BEGIN

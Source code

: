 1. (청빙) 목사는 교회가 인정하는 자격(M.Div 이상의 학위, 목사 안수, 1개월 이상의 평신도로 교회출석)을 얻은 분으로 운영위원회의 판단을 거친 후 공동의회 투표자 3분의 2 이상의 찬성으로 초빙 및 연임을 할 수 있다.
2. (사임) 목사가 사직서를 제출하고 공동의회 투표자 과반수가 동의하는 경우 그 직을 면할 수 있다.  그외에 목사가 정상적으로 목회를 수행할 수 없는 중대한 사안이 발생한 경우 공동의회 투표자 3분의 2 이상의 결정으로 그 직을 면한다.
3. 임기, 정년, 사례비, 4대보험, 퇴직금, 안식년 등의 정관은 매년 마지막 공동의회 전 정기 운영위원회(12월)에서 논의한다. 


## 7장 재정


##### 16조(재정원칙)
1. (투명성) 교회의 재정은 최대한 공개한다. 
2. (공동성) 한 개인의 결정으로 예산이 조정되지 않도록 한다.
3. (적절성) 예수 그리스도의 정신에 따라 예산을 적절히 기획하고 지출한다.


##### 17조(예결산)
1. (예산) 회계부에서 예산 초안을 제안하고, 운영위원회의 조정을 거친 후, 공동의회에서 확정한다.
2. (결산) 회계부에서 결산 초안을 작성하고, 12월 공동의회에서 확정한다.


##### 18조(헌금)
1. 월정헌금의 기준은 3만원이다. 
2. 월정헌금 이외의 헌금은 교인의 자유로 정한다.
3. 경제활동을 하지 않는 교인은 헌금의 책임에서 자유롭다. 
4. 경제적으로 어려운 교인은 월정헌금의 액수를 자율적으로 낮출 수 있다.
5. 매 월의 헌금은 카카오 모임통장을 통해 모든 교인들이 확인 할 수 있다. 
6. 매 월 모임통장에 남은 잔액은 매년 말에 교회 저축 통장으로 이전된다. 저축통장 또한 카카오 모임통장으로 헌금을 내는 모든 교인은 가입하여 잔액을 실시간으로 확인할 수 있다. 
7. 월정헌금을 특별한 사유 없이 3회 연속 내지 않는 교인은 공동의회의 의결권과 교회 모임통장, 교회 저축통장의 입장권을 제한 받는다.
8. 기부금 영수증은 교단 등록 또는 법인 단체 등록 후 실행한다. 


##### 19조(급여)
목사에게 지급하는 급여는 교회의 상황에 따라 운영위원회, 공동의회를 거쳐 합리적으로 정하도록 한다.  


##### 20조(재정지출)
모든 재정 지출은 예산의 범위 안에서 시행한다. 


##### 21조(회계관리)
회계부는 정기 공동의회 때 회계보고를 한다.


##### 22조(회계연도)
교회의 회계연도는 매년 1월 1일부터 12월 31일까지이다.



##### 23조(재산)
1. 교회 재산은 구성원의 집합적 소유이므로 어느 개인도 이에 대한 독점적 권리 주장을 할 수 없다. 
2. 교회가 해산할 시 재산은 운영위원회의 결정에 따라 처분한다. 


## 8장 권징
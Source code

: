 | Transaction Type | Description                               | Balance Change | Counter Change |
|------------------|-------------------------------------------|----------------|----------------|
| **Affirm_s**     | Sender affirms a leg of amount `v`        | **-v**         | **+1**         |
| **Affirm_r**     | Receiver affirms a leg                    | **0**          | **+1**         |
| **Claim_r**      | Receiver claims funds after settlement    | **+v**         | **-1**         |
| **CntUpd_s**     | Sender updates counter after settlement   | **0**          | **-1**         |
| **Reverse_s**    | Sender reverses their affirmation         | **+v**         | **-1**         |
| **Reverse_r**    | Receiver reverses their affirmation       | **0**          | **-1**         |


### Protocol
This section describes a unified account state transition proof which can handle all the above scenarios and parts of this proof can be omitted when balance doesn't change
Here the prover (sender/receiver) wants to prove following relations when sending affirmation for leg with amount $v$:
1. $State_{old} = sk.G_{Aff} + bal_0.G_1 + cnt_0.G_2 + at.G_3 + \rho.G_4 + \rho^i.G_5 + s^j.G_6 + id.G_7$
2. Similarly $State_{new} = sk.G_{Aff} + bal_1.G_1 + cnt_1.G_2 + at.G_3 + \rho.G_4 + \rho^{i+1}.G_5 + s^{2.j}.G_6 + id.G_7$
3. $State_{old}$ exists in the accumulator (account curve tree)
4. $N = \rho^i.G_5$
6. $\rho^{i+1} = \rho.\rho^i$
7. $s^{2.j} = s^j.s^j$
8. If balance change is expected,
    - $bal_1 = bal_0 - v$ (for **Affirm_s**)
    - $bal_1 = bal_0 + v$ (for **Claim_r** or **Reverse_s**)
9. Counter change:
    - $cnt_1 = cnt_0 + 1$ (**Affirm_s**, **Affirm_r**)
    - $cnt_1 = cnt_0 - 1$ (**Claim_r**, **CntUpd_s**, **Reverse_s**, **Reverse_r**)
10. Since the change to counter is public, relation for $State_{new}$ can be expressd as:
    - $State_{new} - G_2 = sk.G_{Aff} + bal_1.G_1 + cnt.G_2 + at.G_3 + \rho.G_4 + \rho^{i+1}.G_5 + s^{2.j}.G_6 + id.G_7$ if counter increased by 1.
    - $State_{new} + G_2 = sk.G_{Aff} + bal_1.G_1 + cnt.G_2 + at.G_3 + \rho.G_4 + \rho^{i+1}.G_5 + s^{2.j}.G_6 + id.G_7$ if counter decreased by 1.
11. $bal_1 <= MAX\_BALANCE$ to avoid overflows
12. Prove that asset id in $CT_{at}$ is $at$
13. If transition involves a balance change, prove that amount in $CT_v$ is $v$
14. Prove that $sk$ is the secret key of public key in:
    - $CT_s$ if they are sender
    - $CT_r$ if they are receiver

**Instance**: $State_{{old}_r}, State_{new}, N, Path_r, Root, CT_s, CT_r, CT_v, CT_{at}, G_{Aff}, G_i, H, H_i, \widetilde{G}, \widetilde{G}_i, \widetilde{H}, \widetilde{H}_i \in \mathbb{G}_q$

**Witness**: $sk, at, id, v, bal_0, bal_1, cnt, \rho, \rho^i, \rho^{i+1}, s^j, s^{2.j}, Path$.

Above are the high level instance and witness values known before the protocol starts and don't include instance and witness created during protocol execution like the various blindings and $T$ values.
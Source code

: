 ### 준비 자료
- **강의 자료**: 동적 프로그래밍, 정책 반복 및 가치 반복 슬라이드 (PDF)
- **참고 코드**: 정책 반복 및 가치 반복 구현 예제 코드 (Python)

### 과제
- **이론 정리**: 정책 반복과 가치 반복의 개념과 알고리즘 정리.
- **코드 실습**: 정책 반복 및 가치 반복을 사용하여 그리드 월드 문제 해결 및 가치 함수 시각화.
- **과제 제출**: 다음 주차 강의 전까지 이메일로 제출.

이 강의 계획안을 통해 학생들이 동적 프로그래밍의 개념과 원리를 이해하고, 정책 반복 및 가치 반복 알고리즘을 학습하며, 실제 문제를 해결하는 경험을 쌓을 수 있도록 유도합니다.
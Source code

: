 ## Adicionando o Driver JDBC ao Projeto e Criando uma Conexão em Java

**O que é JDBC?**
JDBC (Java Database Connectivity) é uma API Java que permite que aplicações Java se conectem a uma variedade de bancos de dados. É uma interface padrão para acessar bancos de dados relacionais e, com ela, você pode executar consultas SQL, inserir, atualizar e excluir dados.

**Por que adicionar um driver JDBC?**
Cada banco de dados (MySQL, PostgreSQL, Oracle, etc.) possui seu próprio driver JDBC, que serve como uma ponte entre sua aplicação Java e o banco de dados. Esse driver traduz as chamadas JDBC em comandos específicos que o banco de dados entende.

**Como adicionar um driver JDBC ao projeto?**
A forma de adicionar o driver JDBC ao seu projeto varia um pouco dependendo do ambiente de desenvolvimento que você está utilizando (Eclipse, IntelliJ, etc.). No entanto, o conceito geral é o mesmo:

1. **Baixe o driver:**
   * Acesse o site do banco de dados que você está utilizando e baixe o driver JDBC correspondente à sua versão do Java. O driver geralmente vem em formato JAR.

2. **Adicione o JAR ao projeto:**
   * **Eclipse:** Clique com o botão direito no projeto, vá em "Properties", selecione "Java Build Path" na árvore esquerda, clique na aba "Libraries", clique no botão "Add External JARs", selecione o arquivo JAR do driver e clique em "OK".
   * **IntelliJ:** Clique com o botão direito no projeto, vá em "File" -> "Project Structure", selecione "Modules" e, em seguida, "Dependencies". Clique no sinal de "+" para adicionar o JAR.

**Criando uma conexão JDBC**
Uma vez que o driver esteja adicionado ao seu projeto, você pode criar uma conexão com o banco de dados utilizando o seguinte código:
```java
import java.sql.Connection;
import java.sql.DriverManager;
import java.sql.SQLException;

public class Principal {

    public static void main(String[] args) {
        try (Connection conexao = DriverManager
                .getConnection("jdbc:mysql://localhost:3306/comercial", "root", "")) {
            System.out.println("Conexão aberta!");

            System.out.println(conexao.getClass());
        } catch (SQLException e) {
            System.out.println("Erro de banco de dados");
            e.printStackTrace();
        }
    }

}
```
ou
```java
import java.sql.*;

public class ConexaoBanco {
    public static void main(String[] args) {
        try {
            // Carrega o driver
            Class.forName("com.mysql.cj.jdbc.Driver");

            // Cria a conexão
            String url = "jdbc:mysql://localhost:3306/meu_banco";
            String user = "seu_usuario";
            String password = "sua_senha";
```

END

[Exercise objective]: Copy every line of the data above in which the string "공동의회에서" appears.

[Response for this exercise]:
1. (예산) 회계부에서 예산 초안을 제안하고, 운영위원회의 조정을 거친 후, 공동의회에서 확정한다.
2. (결산) 회계부에서 결산 초안을 작성하고, 12월 공동의회에서 확정한다.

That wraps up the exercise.